Whenever a line below holds the word "arduino", copy that line.

────

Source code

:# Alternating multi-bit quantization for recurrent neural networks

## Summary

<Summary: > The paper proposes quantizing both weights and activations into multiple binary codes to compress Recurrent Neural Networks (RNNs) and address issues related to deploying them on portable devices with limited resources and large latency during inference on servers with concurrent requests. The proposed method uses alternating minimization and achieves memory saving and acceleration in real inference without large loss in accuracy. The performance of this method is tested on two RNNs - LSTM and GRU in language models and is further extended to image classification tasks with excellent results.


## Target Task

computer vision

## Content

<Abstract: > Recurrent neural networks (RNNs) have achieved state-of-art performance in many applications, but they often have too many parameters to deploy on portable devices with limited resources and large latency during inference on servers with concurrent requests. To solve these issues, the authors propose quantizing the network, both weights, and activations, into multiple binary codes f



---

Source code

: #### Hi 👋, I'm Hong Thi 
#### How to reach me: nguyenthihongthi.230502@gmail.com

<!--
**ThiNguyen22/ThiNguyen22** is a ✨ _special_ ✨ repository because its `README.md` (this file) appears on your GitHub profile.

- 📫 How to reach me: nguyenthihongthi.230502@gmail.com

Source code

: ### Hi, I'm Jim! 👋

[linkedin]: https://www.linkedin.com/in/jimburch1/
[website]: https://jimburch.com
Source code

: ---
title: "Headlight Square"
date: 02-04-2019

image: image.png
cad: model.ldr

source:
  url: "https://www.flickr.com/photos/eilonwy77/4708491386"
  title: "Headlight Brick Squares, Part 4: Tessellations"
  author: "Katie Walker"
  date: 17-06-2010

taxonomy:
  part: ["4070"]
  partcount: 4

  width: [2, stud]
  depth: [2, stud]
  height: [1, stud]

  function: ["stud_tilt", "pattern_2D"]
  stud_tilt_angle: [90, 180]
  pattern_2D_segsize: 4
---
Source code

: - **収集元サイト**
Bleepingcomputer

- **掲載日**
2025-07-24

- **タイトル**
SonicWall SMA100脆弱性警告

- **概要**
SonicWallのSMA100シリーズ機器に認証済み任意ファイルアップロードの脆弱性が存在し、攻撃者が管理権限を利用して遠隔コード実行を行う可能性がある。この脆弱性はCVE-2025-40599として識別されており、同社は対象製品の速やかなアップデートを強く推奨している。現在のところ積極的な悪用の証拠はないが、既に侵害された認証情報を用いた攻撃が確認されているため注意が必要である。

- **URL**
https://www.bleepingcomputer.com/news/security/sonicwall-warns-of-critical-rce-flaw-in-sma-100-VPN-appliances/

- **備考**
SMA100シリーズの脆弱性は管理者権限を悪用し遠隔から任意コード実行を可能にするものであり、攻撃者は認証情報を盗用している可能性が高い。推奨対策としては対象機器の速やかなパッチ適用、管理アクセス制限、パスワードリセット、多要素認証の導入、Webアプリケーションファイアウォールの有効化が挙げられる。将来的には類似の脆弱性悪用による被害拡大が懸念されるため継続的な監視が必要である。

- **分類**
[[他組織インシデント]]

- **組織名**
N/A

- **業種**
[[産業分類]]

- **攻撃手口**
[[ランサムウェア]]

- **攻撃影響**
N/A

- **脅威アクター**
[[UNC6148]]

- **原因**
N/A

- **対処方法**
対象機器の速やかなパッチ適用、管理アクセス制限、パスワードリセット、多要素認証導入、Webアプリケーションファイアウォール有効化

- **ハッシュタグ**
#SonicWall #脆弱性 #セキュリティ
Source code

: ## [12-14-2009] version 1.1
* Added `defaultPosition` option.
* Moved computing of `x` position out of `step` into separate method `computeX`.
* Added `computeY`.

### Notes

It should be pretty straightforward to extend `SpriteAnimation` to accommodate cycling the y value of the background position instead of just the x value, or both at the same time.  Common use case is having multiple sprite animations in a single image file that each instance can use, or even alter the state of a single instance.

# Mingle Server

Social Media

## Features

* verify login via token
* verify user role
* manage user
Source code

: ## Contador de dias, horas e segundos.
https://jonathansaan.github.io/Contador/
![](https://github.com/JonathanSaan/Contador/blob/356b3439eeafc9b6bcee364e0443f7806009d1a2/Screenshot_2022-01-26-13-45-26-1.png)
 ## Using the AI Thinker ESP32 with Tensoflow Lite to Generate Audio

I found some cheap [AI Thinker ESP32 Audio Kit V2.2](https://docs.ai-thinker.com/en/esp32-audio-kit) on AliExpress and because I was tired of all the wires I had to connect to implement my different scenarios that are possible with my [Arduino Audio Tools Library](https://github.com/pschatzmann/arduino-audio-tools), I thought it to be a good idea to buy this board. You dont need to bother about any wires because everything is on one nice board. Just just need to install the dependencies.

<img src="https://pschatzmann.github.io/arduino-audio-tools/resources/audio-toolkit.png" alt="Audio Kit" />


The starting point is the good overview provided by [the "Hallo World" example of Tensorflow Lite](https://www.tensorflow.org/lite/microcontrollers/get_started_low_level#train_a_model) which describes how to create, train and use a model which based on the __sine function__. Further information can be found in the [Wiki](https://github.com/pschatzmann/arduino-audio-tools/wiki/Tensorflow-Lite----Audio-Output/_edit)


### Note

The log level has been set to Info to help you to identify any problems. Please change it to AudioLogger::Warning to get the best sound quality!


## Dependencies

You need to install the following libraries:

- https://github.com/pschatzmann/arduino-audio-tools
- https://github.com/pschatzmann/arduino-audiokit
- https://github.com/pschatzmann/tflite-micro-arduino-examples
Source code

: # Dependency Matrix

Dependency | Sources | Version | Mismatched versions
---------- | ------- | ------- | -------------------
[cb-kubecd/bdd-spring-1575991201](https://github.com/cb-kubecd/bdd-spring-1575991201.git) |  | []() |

────

[Output for this exercise]:
I found some cheap [AI Thinker ESP32 Audio Kit V2.2](https://docs.ai-thinker.com/en/esp32-audio-kit) on AliExpress and because I was tired of all the wires I had to connect to implement my different scenarios that are possible with my [Arduino Audio Tools Library](https://github.com/pschatzmann/arduino-audio-tools), I thought it to be a good idea to buy this board. You dont need to bother about any wires because everything is on one nice board. Just just need to install the dependencies.
<img src="https://pschatzmann.github.io/arduino-audio-tools/resources/audio-toolkit.png" alt="Audio Kit" />
The starting point is the good overview provided by [the "Hallo World" example of Tensorflow Lite](https://www.tensorflow.org/lite/microcontrollers/get_started_low_level#train_a_model) which describes how to create, train and use a model which based on the __sine function__. Further information can be found in the [Wiki](https://github.com/pschatzmann/arduino-audio-tools/wiki/Tensorflow-Lite----Audio-Output/_edit)
- https://github.com/pschatzmann/arduino-audio-tools
- https://github.com/pschatzmann/arduino-audiokit
- https://github.com/pschatzmann/tflite-micro-arduino-examples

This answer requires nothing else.